**EXERCISE AIM:**
Check each line of the listing for the word "foldl" and report how many lines contain it, giving nothing but the number.

(EXCERPTED DATA begins)

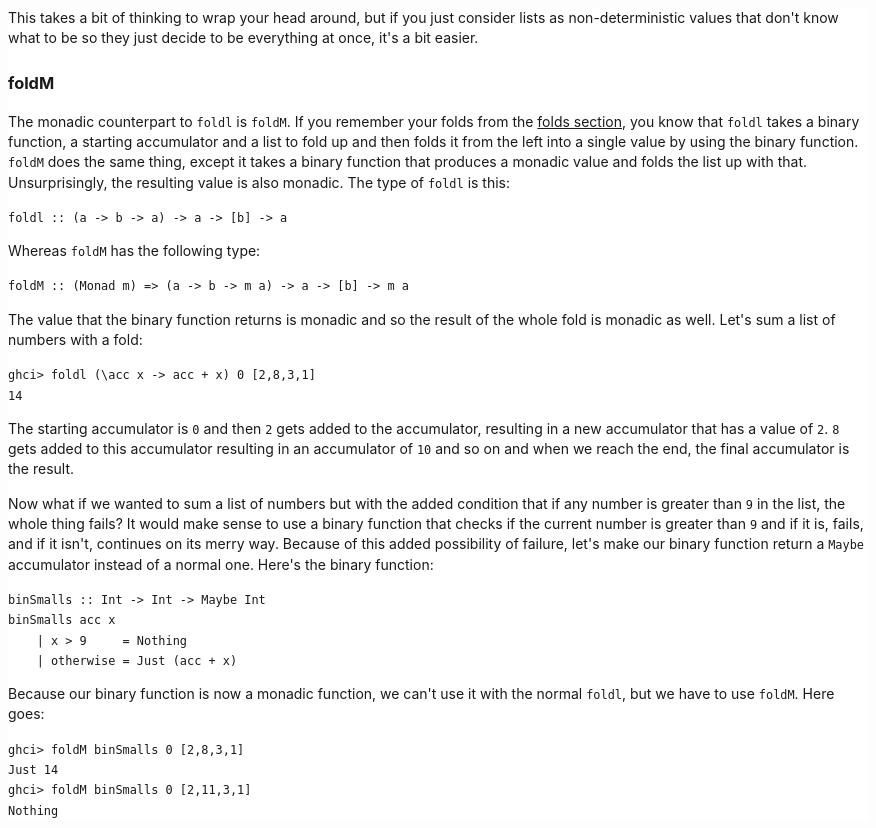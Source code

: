 This takes a bit of thinking to wrap your head around, but if you just consider
lists as non-deterministic values that don't know what to be so they just decide
to be everything at once, it's a bit easier.

### foldM 

The monadic counterpart to `foldl` is `foldM`. If you remember your folds from
the [folds section](../higher-order-functions.html#folds), you know that `foldl`
takes a binary function, a starting accumulator and a list to fold up and then
folds it from the left into a single value by using the binary function. `foldM`
does the same thing, except it takes a binary function that produces a monadic
value and folds the list up with that. Unsurprisingly, the resulting value is
also monadic. The type of `foldl` is this:

```{.haskell:hs}
foldl :: (a -> b -> a) -> a -> [b] -> a
```

Whereas `foldM` has the following type:

```{.haskell:hs}
foldM :: (Monad m) => (a -> b -> m a) -> a -> [b] -> m a
```

The value that the binary function returns is monadic and so the result of the
whole fold is monadic as well. Let's sum a list of numbers with a fold:

```{.haskell:hs}
ghci> foldl (\acc x -> acc + x) 0 [2,8,3,1]
14
```

The starting accumulator is `0` and then `2` gets added to the accumulator,
resulting in a new accumulator that has a value of `2`. `8` gets added to this
accumulator resulting in an accumulator of `10` and so on and when we reach the
end, the final accumulator is the result.

Now what if we wanted to sum a list of numbers but with the added condition that
if any number is greater than `9` in the list, the whole thing fails? It would
make sense to use a binary function that checks if the current number is greater
than `9` and if it is, fails, and if it isn't, continues on its merry way.
Because of this added possibility of failure, let's make our binary function
return a `Maybe` accumulator instead of a normal one. Here's the binary
function:

```{.haskell:hs}
binSmalls :: Int -> Int -> Maybe Int
binSmalls acc x
    | x > 9     = Nothing
    | otherwise = Just (acc + x)
```

Because our binary function is now a monadic function, we can't use it with the
normal `foldl`, but we have to use `foldM`. Here goes:

```{.haskell:hs}
ghci> foldM binSmalls 0 [2,8,3,1]
Just 14
ghci> foldM binSmalls 0 [2,11,3,1]
Nothing
```
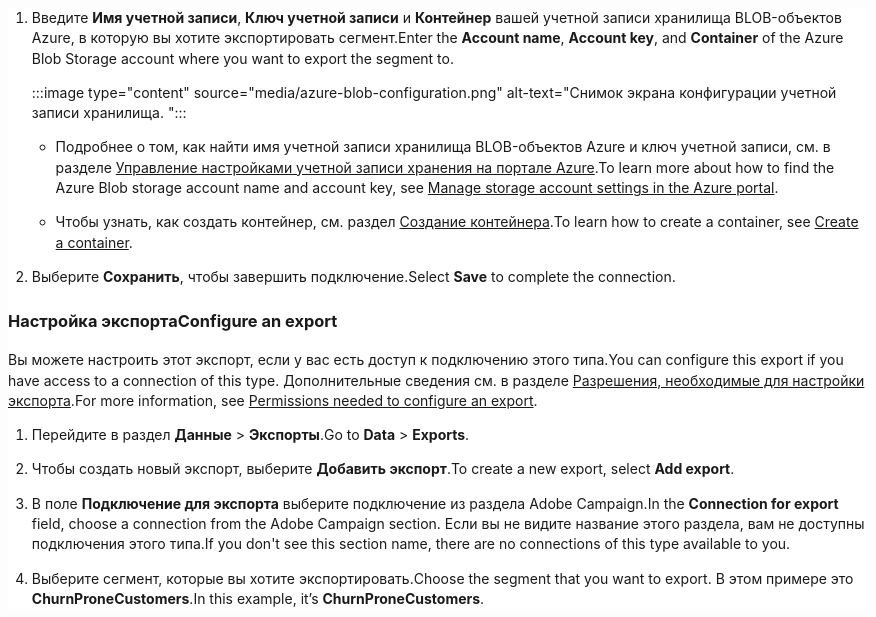 1. <span data-ttu-id="4d9ad-137">Введите **Имя учетной записи**, **Ключ учетной записи** и **Контейнер** вашей учетной записи хранилища BLOB-объектов Azure, в которую вы хотите экспортировать сегмент.</span><span class="sxs-lookup"><span data-stu-id="4d9ad-137">Enter the **Account name**, **Account key**, and **Container** of the Azure Blob Storage account where you want to export the segment to.</span></span>  
      
   :::image type="content" source="media/azure-blob-configuration.png" alt-text="Снимок экрана конфигурации учетной записи хранилища. "::: 

   - <span data-ttu-id="4d9ad-139">Подробнее о том, как найти имя учетной записи хранилища BLOB-объектов Azure и ключ учетной записи, см. в разделе [Управление настройками учетной записи хранения на портале Azure](/azure/storage/common/storage-account-manage).</span><span class="sxs-lookup"><span data-stu-id="4d9ad-139">To learn more about how to find the Azure Blob storage account name and account key, see [Manage storage account settings in the Azure portal](/azure/storage/common/storage-account-manage).</span></span>

   - <span data-ttu-id="4d9ad-140">Чтобы узнать, как создать контейнер, см. раздел [Создание контейнера](/azure/storage/blobs/storage-quickstart-blobs-portal#create-a-container).</span><span class="sxs-lookup"><span data-stu-id="4d9ad-140">To learn how to create a container, see [Create a container](/azure/storage/blobs/storage-quickstart-blobs-portal#create-a-container).</span></span>

1. <span data-ttu-id="4d9ad-141">Выберите **Сохранить**, чтобы завершить подключение.</span><span class="sxs-lookup"><span data-stu-id="4d9ad-141">Select **Save** to complete the connection.</span></span>

### <a name="configure-an-export"></a><span data-ttu-id="4d9ad-142">Настройка экспорта</span><span class="sxs-lookup"><span data-stu-id="4d9ad-142">Configure an export</span></span>

<span data-ttu-id="4d9ad-143">Вы можете настроить этот экспорт, если у вас есть доступ к подключению этого типа.</span><span class="sxs-lookup"><span data-stu-id="4d9ad-143">You can configure this export if you have access to a connection of this type.</span></span> <span data-ttu-id="4d9ad-144">Дополнительные сведения см. в разделе [Разрешения, необходимые для настройки экспорта](export-destinations.md#set-up-a-new-export).</span><span class="sxs-lookup"><span data-stu-id="4d9ad-144">For more information, see [Permissions needed to configure an export](export-destinations.md#set-up-a-new-export).</span></span>

1. <span data-ttu-id="4d9ad-145">Перейдите в раздел **Данные** > **Экспорты**.</span><span class="sxs-lookup"><span data-stu-id="4d9ad-145">Go to **Data** > **Exports**.</span></span>

1. <span data-ttu-id="4d9ad-146">Чтобы создать новый экспорт, выберите **Добавить экспорт**.</span><span class="sxs-lookup"><span data-stu-id="4d9ad-146">To create a new export, select **Add export**.</span></span>

1. <span data-ttu-id="4d9ad-147">В поле **Подключение для экспорта** выберите подключение из раздела Adobe Campaign.</span><span class="sxs-lookup"><span data-stu-id="4d9ad-147">In the **Connection for export** field, choose a connection from the Adobe Campaign section.</span></span> <span data-ttu-id="4d9ad-148">Если вы не видите название этого раздела, вам не доступны подключения этого типа.</span><span class="sxs-lookup"><span data-stu-id="4d9ad-148">If you don't see this section name, there are no connections of this type available to you.</span></span>

1. <span data-ttu-id="4d9ad-149">Выберите сегмент, которые вы хотите экспортировать.</span><span class="sxs-lookup"><span data-stu-id="4d9ad-149">Choose the segment that you want to export.</span></span> <span data-ttu-id="4d9ad-150">В этом примере это **ChurnProneCustomers**.</span><span class="sxs-lookup"><span data-stu-id="4d9ad-150">In this example, it’s **ChurnProneCustomers**.</span></span>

(EXCERPTED DATA ends)

**RESPONSE:**
6